◆ Aim of the exercise ◆
Of the material below, the lines to be retyped are those from the line containing "the user entity." through the line containing "## Definitions", inclusive; reproduce them exactly.

Data to process Start Marker

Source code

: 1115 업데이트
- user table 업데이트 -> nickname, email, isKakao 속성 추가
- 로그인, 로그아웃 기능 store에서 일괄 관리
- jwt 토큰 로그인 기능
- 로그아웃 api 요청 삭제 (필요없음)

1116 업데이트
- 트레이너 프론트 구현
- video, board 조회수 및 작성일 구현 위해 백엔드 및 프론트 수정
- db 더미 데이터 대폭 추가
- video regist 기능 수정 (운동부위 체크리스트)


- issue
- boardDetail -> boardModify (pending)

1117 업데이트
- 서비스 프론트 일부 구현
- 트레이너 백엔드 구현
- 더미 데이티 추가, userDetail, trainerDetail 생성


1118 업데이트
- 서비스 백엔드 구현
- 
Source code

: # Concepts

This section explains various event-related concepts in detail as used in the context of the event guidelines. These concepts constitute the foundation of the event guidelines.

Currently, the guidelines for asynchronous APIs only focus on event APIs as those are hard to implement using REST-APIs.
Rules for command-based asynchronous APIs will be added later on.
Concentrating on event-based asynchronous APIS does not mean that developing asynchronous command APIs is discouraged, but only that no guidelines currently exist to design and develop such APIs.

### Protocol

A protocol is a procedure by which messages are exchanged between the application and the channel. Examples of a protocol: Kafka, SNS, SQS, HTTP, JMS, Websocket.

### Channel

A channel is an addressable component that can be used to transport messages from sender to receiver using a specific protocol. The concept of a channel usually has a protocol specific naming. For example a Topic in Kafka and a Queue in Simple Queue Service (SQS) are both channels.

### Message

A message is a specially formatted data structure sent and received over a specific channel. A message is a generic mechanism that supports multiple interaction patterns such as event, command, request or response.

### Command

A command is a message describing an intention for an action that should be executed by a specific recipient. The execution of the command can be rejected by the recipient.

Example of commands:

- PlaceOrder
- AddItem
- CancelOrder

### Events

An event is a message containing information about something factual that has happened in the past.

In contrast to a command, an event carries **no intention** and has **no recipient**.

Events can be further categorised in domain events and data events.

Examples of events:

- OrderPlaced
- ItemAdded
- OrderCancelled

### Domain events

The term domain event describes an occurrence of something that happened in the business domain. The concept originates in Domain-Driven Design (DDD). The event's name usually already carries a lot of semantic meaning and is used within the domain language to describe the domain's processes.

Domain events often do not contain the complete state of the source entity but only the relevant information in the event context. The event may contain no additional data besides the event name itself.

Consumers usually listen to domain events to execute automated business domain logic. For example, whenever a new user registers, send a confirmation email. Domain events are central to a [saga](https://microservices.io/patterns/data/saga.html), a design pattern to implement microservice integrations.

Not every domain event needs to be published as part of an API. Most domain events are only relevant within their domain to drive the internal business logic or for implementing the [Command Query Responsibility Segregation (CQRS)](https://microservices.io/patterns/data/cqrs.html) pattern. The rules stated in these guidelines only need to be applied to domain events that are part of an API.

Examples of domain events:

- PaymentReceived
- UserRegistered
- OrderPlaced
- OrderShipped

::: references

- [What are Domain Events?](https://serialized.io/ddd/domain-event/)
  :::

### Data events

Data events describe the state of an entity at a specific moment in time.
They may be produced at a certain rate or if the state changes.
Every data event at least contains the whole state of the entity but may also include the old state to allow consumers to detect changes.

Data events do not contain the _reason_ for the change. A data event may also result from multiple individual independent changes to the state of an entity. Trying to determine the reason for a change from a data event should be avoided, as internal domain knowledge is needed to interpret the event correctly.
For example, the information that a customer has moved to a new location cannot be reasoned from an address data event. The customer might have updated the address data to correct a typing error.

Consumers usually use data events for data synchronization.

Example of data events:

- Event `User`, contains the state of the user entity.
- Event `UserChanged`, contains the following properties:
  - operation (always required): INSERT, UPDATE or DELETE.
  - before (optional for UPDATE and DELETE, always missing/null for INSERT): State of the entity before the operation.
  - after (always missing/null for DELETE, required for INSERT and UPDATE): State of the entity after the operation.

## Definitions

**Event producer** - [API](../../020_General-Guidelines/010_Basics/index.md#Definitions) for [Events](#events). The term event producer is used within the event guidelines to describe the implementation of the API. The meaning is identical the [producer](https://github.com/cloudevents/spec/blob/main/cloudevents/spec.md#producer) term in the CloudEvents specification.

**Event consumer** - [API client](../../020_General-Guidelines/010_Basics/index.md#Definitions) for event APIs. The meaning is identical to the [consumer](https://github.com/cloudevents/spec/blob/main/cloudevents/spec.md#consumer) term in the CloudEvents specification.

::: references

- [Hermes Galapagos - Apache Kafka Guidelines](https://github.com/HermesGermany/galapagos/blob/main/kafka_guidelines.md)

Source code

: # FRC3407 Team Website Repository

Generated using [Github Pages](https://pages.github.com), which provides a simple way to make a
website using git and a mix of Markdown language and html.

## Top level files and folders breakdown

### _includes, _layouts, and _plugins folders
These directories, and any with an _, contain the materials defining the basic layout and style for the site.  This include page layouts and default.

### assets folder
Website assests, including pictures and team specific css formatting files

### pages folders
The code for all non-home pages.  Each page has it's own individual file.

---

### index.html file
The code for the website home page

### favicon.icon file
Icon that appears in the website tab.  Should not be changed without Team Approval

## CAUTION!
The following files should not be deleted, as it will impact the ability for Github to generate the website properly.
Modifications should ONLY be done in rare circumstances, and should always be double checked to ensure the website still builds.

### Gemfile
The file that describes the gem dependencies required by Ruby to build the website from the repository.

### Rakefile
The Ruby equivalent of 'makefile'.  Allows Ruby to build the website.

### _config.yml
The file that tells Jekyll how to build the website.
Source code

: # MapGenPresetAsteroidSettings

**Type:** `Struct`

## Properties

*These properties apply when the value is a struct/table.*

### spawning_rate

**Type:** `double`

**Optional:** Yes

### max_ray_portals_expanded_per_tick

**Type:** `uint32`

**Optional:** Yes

Data to process End Marker

◆ Written response ◆
- Event `User`, contains the state of the user entity.
- Event `UserChanged`, contains the following properties:
  - operation (always required): INSERT, UPDATE or DELETE.
  - before (optional for UPDATE and DELETE, always missing/null for INSERT): State of the entity before the operation.
  - after (always missing/null for DELETE, required for INSERT and UPDATE): State of the entity after the operation.

## Definitions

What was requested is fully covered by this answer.